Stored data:

____

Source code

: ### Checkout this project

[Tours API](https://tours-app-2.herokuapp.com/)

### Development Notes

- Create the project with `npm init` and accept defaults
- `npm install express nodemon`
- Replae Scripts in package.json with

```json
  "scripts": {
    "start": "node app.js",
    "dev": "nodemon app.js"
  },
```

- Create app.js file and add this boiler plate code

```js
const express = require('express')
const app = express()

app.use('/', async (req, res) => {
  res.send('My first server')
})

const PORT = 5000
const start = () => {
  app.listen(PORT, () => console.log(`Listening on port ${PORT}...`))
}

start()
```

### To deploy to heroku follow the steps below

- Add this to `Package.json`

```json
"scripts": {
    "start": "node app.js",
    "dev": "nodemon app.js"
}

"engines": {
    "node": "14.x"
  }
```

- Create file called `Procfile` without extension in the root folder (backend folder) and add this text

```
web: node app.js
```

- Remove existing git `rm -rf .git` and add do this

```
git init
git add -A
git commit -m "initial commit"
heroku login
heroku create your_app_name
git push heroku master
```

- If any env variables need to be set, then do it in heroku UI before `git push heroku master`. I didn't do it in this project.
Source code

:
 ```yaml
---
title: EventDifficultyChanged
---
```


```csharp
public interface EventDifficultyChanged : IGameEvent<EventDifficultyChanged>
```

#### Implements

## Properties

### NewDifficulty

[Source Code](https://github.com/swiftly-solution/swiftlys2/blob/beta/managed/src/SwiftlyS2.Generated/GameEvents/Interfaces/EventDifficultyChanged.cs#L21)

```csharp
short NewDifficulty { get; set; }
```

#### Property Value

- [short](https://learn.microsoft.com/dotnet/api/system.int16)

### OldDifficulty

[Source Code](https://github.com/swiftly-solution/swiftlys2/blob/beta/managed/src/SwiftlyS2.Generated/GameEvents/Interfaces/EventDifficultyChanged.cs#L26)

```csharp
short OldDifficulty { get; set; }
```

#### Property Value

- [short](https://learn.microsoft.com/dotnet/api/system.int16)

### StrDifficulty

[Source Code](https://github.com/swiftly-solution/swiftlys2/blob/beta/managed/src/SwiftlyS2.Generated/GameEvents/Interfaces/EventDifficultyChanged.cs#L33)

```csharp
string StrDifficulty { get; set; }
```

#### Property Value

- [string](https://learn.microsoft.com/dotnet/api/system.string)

____

— Your goal —
The reply must hold exactly the lines from the one containing "- Remove existing" to the last line of the entries, and nothing more.

— Solution for this exercise —
- Remove existing git `rm -rf .git` and add do this

```
git init
git add -A
git commit -m "initial commit"
heroku login
heroku create your_app_name
git push heroku master
```

- If any env variables need to be set, then do it in heroku UI before `git push heroku master`. I didn't do it in this project.
Source code

:
 ```yaml
---
title: EventDifficultyChanged
---
```


```csharp
public interface EventDifficultyChanged : IGameEvent<EventDifficultyChanged>
```

#### Implements

## Properties

### NewDifficulty

[Source Code](https://github.com/swiftly-solution/swiftlys2/blob/beta/managed/src/SwiftlyS2.Generated/GameEvents/Interfaces/EventDifficultyChanged.cs#L21)

```csharp
short NewDifficulty { get; set; }
```

#### Property Value

- [short](https://learn.microsoft.com/dotnet/api/system.int16)

### OldDifficulty

[Source Code](https://github.com/swiftly-solution/swiftlys2/blob/beta/managed/src/SwiftlyS2.Generated/GameEvents/Interfaces/EventDifficultyChanged.cs#L26)

```csharp
short OldDifficulty { get; set; }
```

#### Property Value

- [short](https://learn.microsoft.com/dotnet/api/system.int16)

### StrDifficulty

[Source Code](https://github.com/swiftly-solution/swiftlys2/blob/beta/managed/src/SwiftlyS2.Generated/GameEvents/Interfaces/EventDifficultyChanged.cs#L33)

```csharp
string StrDifficulty { get; set; }
```

#### Property Value

- [string](https://learn.microsoft.com/dotnet/api/system.string)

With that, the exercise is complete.